Microfactory is a small-to-medium scale, highly automated and technologically advanced manufacturing setup, which has a wide range of process capabilities. Typically, it is a whose output can be scaled up by replicating such setups in large numbers. Microfactory requires less energy, less material, and a small labor force, owing to the high-tech automated processes. The concept of microfactory also promotes the miniaturization of production equipment and systems according to the product dimension which helps in reducing the size of the factory, which, in turn, needs less capital, as well as lowering operating expenses.
With advancements in manufacturing technologies, such as 3D printing, along with other enabling technologies, microfactories has found its use in a variety of industries. New innovative start-ups have embraced this concept challenging the traditional way of manufacturing.
Traditional Manufacturing Model vs. Microfactory
The traditional manufacturing concept aims to reduce costs by building a large factory to achieve economies of scale and mass production. However it needs an extensive and costly distribution network to make products available to customers. Microfactory challenges this concept by setting up multiple small, but high-tech, manufacturing units, close to customers, which can function as retail outlets providing a customized product. Another difference is the sales strategy. In the traditional model, products are first manufactured in large quantities and then pushed to the market through various distribution channels, whereas, in the microfactory concept, products are manufactured only after getting confirmed orders from the customer, thereby generating pull from the market.
The following is an example of a hypothetical business case of manufacturing 250,000 cars per annum, comparing traditional manufacturing versus microfactory. Both setups are different and have several aspects that would lead to a complex comparison matrix.
Increased Innovation – Microfactories are versatile, highly-automated factories that enable lean manufacturing and boost the rate of innovation by integrating several functions. Being a small automated setup, microfactories enable several tests and iterations to be performed on a small scale without impacting the time and cost. Whereas, in a traditional factory, the impact of time and cost on several iterations would be huge.
Lower Costs – Microfactories are small-sized factories that require less floor space compared to traditional large factories. Energy consumption and raw material consumption is less, thus creating reduced waste and emissions. This positively impacts the operating energy, environmental energy, and processing energy of the factory, ensuring cost savings. Microfactories also cuts down on labor costs as the factory is highly automated with the support of artificial intelligence and robotics.
Increased Productivity – Microfactories require a small team of skilled staff for and do not depend on huge manual labor.
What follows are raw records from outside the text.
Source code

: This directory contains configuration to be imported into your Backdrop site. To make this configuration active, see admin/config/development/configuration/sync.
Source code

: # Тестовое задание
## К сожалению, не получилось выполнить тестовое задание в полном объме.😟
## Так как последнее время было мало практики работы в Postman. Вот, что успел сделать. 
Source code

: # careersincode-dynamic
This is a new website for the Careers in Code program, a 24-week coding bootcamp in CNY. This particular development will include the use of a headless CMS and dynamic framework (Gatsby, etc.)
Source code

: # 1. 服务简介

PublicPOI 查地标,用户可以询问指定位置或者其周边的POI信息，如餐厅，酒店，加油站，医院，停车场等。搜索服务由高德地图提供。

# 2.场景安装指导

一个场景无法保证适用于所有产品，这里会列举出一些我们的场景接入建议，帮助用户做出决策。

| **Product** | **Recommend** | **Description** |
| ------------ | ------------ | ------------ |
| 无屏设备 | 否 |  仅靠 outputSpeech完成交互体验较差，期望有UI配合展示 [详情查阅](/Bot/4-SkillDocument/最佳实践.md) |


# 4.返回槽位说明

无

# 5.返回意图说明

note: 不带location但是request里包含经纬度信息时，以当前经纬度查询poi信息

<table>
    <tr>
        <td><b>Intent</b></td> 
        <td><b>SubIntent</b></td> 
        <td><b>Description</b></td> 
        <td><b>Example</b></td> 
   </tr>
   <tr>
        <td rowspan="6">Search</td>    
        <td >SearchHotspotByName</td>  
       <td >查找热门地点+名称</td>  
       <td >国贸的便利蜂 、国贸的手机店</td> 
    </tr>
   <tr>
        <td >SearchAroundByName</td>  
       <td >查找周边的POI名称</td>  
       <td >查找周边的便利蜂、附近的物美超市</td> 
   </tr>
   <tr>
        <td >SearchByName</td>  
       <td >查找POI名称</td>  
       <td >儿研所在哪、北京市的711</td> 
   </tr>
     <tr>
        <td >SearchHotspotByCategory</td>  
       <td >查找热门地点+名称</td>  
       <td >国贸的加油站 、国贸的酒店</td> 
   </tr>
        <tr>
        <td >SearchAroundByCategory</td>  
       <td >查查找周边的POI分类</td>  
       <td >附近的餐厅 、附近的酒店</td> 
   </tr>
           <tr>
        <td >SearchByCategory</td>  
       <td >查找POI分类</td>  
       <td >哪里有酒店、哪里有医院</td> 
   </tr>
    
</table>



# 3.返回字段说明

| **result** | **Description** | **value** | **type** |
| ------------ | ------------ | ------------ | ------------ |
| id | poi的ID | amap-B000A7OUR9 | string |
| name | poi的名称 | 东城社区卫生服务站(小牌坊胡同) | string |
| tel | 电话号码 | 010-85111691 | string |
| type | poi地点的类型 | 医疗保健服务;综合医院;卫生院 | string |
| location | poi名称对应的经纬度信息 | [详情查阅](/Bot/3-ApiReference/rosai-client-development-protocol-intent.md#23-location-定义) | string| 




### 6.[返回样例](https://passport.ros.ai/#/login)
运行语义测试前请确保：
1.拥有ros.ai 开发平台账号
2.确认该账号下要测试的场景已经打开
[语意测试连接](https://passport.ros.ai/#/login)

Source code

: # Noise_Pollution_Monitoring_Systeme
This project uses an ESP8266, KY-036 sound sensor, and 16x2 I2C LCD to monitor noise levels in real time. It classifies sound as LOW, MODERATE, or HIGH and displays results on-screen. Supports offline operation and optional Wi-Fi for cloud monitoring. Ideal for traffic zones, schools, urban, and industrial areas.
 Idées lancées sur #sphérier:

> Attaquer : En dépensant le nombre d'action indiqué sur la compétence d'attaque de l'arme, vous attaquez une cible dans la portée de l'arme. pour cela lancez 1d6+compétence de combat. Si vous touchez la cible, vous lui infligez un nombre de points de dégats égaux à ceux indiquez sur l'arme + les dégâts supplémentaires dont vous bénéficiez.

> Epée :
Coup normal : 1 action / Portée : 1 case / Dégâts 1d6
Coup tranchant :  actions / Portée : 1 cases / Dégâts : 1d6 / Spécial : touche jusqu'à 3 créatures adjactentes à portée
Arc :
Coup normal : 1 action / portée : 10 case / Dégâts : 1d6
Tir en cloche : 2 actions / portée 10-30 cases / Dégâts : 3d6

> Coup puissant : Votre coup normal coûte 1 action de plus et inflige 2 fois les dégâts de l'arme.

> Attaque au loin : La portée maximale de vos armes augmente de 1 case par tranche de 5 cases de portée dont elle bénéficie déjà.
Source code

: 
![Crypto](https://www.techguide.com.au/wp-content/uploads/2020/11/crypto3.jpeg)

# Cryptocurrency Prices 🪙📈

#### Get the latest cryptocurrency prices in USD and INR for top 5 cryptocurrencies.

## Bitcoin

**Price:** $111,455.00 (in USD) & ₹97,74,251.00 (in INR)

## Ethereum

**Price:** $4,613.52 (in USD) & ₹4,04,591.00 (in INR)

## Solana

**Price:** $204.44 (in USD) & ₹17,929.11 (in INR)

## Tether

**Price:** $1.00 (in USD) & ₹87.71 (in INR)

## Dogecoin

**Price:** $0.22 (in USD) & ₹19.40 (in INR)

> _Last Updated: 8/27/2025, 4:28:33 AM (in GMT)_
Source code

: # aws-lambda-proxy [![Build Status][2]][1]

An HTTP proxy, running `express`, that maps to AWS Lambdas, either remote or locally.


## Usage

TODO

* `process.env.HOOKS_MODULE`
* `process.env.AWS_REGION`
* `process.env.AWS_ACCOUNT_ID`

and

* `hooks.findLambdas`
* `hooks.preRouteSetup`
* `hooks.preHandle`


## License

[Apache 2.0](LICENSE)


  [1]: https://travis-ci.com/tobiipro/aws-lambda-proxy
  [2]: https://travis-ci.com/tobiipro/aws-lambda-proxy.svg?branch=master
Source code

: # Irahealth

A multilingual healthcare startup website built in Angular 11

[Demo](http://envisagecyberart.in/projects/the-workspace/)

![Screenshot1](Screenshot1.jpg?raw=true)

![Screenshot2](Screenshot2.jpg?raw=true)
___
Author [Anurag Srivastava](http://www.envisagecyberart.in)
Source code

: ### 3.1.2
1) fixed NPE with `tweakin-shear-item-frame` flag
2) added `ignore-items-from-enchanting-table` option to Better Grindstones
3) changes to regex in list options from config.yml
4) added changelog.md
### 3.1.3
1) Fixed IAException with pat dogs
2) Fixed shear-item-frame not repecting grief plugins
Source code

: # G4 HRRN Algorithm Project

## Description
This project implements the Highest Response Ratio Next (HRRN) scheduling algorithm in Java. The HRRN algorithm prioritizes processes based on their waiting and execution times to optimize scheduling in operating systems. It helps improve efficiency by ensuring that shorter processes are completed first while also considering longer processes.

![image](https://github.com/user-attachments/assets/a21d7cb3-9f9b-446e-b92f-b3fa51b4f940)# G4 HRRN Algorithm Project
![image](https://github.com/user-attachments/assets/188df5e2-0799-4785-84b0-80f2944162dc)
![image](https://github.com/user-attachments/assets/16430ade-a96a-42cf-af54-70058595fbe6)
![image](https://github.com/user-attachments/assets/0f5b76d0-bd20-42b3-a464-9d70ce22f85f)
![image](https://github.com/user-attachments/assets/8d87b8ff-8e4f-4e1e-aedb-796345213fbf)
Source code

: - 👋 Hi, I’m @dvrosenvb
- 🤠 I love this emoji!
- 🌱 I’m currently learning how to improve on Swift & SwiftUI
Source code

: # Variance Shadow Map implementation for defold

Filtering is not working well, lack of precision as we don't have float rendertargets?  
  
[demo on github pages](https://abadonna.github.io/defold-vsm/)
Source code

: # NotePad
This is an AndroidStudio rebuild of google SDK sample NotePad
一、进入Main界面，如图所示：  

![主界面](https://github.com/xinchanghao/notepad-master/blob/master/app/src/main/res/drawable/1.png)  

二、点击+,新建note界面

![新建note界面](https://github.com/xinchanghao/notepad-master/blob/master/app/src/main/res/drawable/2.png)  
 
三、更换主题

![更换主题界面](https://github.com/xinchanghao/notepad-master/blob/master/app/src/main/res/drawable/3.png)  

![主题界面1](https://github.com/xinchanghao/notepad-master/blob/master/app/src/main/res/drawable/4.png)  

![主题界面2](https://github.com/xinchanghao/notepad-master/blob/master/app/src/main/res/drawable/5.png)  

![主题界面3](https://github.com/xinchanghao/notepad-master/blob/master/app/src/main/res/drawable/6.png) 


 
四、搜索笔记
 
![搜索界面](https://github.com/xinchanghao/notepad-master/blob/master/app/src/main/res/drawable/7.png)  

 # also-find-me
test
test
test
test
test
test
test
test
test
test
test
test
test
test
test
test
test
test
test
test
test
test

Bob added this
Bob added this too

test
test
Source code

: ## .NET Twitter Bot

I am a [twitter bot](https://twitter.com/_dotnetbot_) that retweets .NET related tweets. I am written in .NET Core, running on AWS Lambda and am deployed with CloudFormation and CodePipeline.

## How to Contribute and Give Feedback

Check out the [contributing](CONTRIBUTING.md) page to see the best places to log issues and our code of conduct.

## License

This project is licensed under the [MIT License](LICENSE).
In addition to the agility and high automation levels of microfactories, the engagement level of workers is also very high which boosts morale and thereby increasing productivity.
Customization/Personalization – This trend is driving manufacturers toward small factory space as it provides high-mix, low-volume manufacturing capability, where products can be customized and manufactured on-demand. The level of customization could range from small-batch with the current trend to individualization, where an individual can design the product via a consumer website.
Manufacturers Using Microfactory and Key Technology Providers
Automotive, garment, consumer appliances, and electronic waste treatment are some of the leading application industries currently using microfactories for commercial production. Local Motors in USA was one of the pioneers in establishing a microfactory for automotive production. Several companies are also investing in the development of new and advanced technologies required for establishing microfactories. Bright Machines has announced the availability of its AI driven automated microfactories. Combining software machine learning, computer vision and adoptive robotics says it can transform the most manual phases of today’s production line.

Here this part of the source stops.